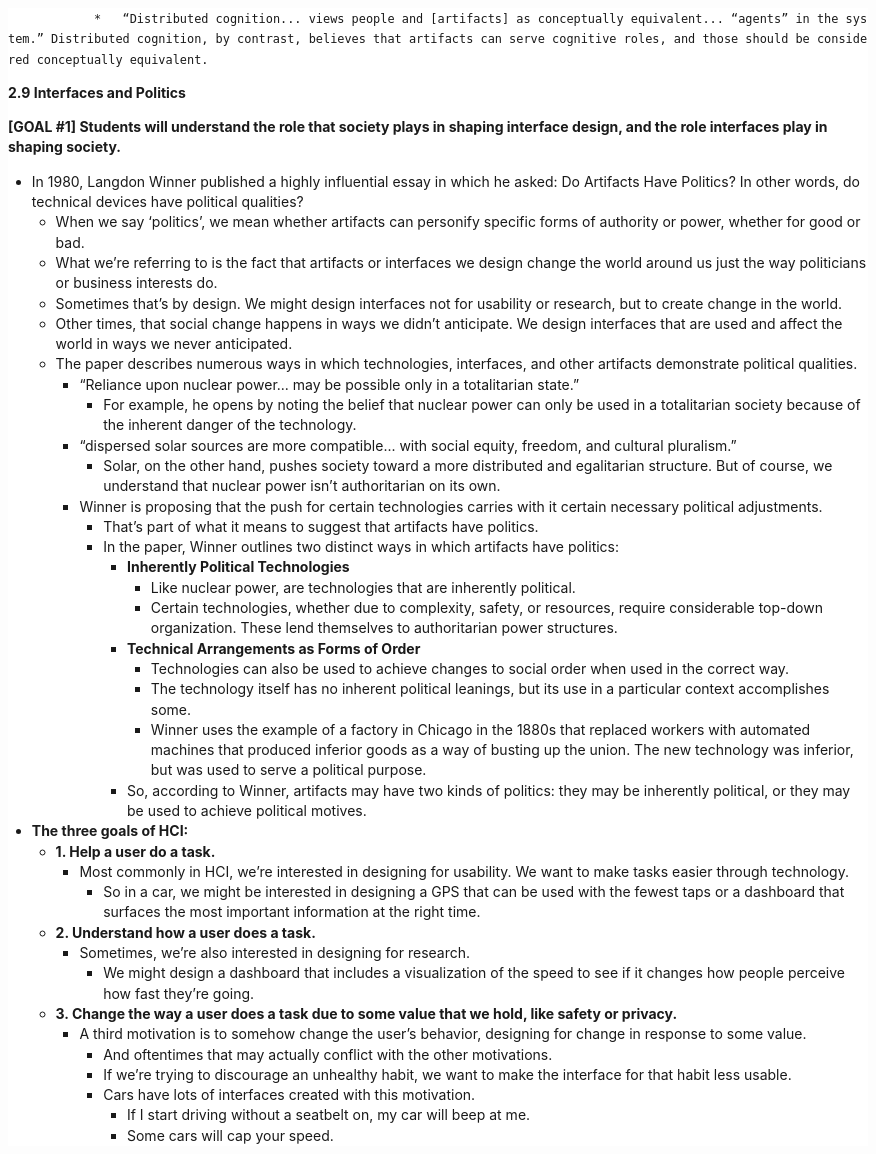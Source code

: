                 *   “Distributed cognition... views people and [artifacts] as conceptually equivalent... “agents” in the system.” Distributed cognition, by contrast, believes that artifacts can serve cognitive roles, and those should be considered conceptually equivalent.

**2.9 Interfaces and Politics**

**[GOAL #1] Students will understand the role that society plays in shaping interface design, and the role interfaces play in shaping society.**
*   In 1980, Langdon Winner published a highly influential essay in which he asked: Do Artifacts Have Politics? In other words, do technical devices have political qualities?
    *   When we say ‘politics’, we mean whether artifacts can personify specific forms of authority or power, whether for good or bad.
    *   What we’re referring to is the fact that artifacts or interfaces we design change the world around us just the way politicians or business interests do.
    *   Sometimes that’s by design. We might design interfaces not for usability or research, but to create change in the world.
    *   Other times, that social change happens in ways we didn’t anticipate. We design interfaces that are used and affect the world in ways we never anticipated.
    *   The paper describes numerous ways in which technologies, interfaces, and other artifacts demonstrate political qualities.
        *   “Reliance upon nuclear power... may be possible only in a totalitarian state.”
            *   For example, he opens by noting the belief that nuclear power can only be used in a totalitarian society because of the inherent danger of the technology.
        *   “dispersed solar sources are more compatible... with social equity, freedom, and cultural pluralism.”
            *   Solar, on the other hand, pushes society toward a more distributed and egalitarian structure. But of course, we understand that nuclear power isn’t authoritarian on its own.
        *   Winner is proposing that the push for certain technologies carries with it certain necessary political adjustments.
            *   That’s part of what it means to suggest that artifacts have politics.
            *   In the paper, Winner outlines two distinct ways in which artifacts have politics:
                *   **Inherently Political Technologies**
                    *   Like nuclear power, are technologies that are inherently political.
                    *   Certain technologies, whether due to complexity, safety, or resources, require considerable top-down organization. These lend themselves to authoritarian power structures.
                *   **Technical Arrangements as Forms of Order**
                    *   Technologies can also be used to achieve changes to social order when used in the correct way.
                    *   The technology itself has no inherent political leanings, but its use in a particular context accomplishes some.
                    *   Winner uses the example of a factory in Chicago in the 1880s that replaced workers with automated machines that produced inferior goods as a way of busting up the union. The new technology was inferior, but was used to serve a political purpose.
                *   So, according to Winner, artifacts may have two kinds of politics: they may be inherently political, or they may be used to achieve political motives.
*   **The three goals of HCI:**
    *   **1. Help a user do a task.**
        *   Most commonly in HCI, we’re interested in designing for usability. We want to make tasks easier through technology.
            *   So in a car, we might be interested in designing a GPS that can be used with the fewest taps or a dashboard that surfaces the most important information at the right time.
    *   **2. Understand how a user does a task.**
        *   Sometimes, we’re also interested in designing for research.
            *   We might design a dashboard that includes a visualization of the speed to see if it changes how people perceive how fast they’re going.
    *   **3. Change the way a user does a task due to some value that we hold, like safety or privacy.**
        *   A third motivation is to somehow change the user’s behavior, designing for change in response to some value.
            *   And oftentimes that may actually conflict with the other motivations.
            *   If we’re trying to discourage an unhealthy habit, we want to make the interface for that habit less usable.
            *   Cars have lots of interfaces created with this motivation.
                *   If I start driving without a seatbelt on, my car will beep at me.
                *   Some cars will cap your speed.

> **Directions for this task**
Working from the material above, restate word for word the lines between the line with "goals of HCI:**" and the line with "fast they’re going.", both included, and only those.

> **Output for this exercise**
*   **The three goals of HCI:**
    *   **1. Help a user do a task.**
        *   Most commonly in HCI, we’re interested in designing for usability. We want to make tasks easier through technology.
            *   So in a car, we might be interested in designing a GPS that can be used with the fewest taps or a dashboard that surfaces the most important information at the right time.
    *   **2. Understand how a user does a task.**
        *   Sometimes, we’re also interested in designing for research.
            *   We might design a dashboard that includes a visualization of the speed to see if it changes how people perceive how fast they’re going.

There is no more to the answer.